The Technical Center is located 10 miles northwest of Atlantic City and covers more than 5,000 acres. Our approximately 250 buildings of various sizes house 500,000 square feet of laboratory space containing unique, specialized laboratories engaged in research, development, testing, and evaluation.
The Technical Center started in 1958 as the National Aviation Facilities Experimental Center (NAFEC) in the former Naval Air Station, in Atlantic City, New Jersey. The Navy conducted significant research on jet engines, night fighter operations, and countermeasure aircraft. In 1980, the FAA changed the name from NAFEC to the FAA Technical Center. It was renamed in 1996 in honor of Ambassador William J. Hughes, a former member of Congress and long-time ardent supporter of the Technical Center.
There is a long history of high-technology laboratories in New Jersey.
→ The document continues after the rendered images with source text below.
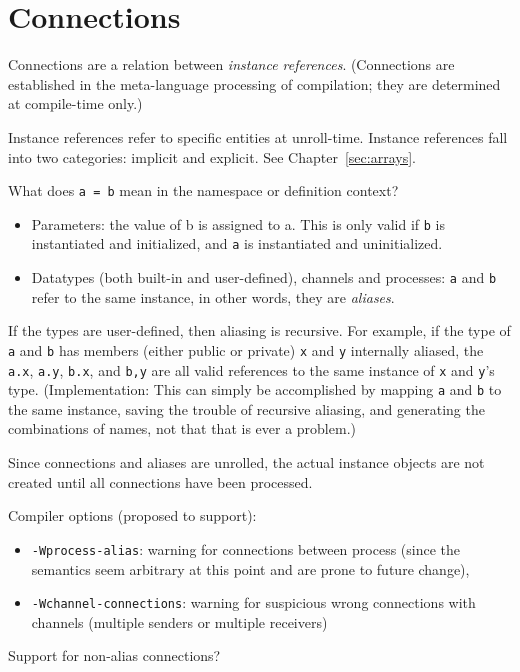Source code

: 

\chapter{Connections}
\label{sec:connections}

Connections are a relation between \emph{instance references}.  
(Connections are established in the meta-language processing 
of compilation; they are determined at compile-time only.)

Instance references refer to specific entities at unroll-time.  
Instance references fall into two categories: implicit and explicit.  
See Chapter~\ref{sec:arrays}.  

What does \verb|a = b| mean in the namespace or definition context?

\begin{itemize}
\item Parameters: the value of b is assigned to a.
	This is only valid if \verb|b| is instantiated and initialized, 
	and \verb|a| is instantiated and uninitialized.  
\item Datatypes (both built-in and user-defined), channels and processes:
	\verb|a| and \verb|b| refer to the same instance, in other words, 
	they are \emph{aliases}.
\end{itemize}

If the types are user-defined, then aliasing is recursive.  
For example, if the type of \verb|a| and \verb|b| has 
members (either public or private) \verb|x| and \verb|y| internally aliased, 
the \verb|a.x|, \verb|a.y|, \verb|b.x|, and \verb|b,y| are all 
valid references to the same instance of \verb|x| and \verb|y|'s type.  
(Implementation:
This can simply be accomplished by mapping \verb|a| and \verb|b|
to the same instance, saving the trouble of recursive aliasing, 
and generating the combinations of names, 
not that that is ever a problem.)

Since connections and aliases are unrolled, the actual instance objects 
are not created until all connections have been processed.  

Compiler options (proposed to support):
\begin{itemize}
\item \verb|-Wprocess-alias|:
	warning for connections between process
	(since the semantics seem arbitrary at this point and 
	are prone to future change), 
\item \verb|-Wchannel-connections|: 
	warning for suspicious wrong connections with channels
	(multiple senders or multiple receivers)
\end{itemize}


Support for non-alias connections?

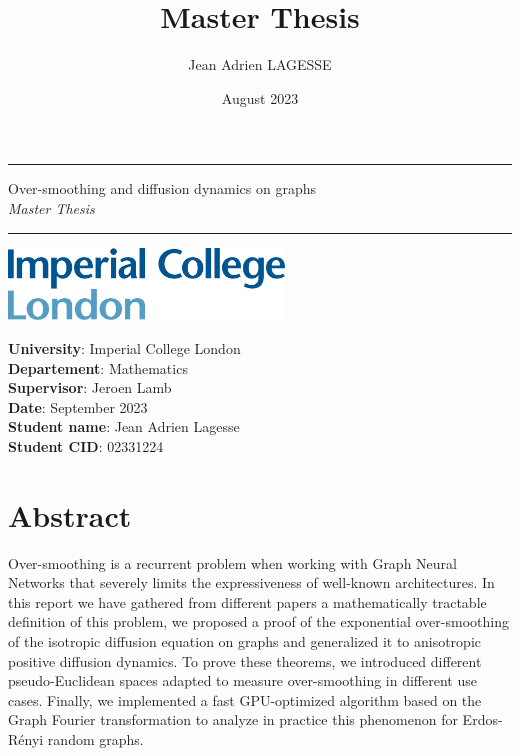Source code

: \documentclass[12pt]{article}
\title{Master Thesis}
\author{Jean Adrien LAGESSE}
\date{August 2023}
\begin{document}
\begin{titlepage}
   \begin{center}       
        \rule{1.1\textwidth}{1pt}
        \vspace{0.7cm}
        {\huge
        Over-smoothing and diffusion dynamics on graphs\\
        }
        \vspace{0.8cm}
        \textit{Master Thesis}
        \vspace{0.7cm}
        \rule{1.1\textwidth}{1pt}


       \vfill
            
        \begin{center}
            \includegraphics[width=0.55\textwidth]{images/logo.png}
        \end{center}
       
       \vspace{3cm}
   \end{center}
   
   \textbf{University}: Imperial College London\\
    \textbf{Departement}: Mathematics\\
    \textbf{Supervisor}: Jeroen Lamb\\
    \textbf{Date}: September 2023\\
    \textbf{Student name}: Jean Adrien Lagesse\\
    \textbf{Student CID}: 02331224
\end{titlepage}

\newpage
\vspace{4cm}
\section*{\centering Abstract}
\vspace{1.5cm}
Over-smoothing is a recurrent problem when working with Graph Neural Networks that severely limits the expressiveness of well-known architectures. In this report we have gathered from different papers a mathematically tractable definition of this problem, we proposed a proof of the exponential over-smoothing of the isotropic diffusion equation on graphs and generalized it to anisotropic positive diffusion dynamics. To prove these theorems, we introduced different pseudo-Euclidean spaces adapted to measure over-smoothing in different use cases. Finally, we implemented a fast GPU-optimized algorithm based on the Graph Fourier transformation to analyze in practice this phenomenon for Erdos-Rényi random graphs.
\end{document}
People like Alexander Graham-Bell, Thomas Edison, and David Sarnoff invented the very concept of industrial laboratories in New Jersey.
The FAA Technical Center continues this history by being the only national laboratory of its type in the United States. What makes it unique is the laboratories themselves. We lead National Airspace System (NAS) research, development, test, and evaluation because of our laboratories. Every fundamental improvement in the NAS, from 1958 to the present, has been developed or tested here.
We test capabilities and systems in our labs and use them to sustain the air traffic management system through system upgrades and improvements. Most of the Technical Center work requires a laboratory that simulates operational capabilities in the NAS. Our technical staff performs careful and thorough verification and validation activities to ensure changes to the system are operationally suitable and safe before they are deployed.
In short, we build the future while keeping the NAS up and running.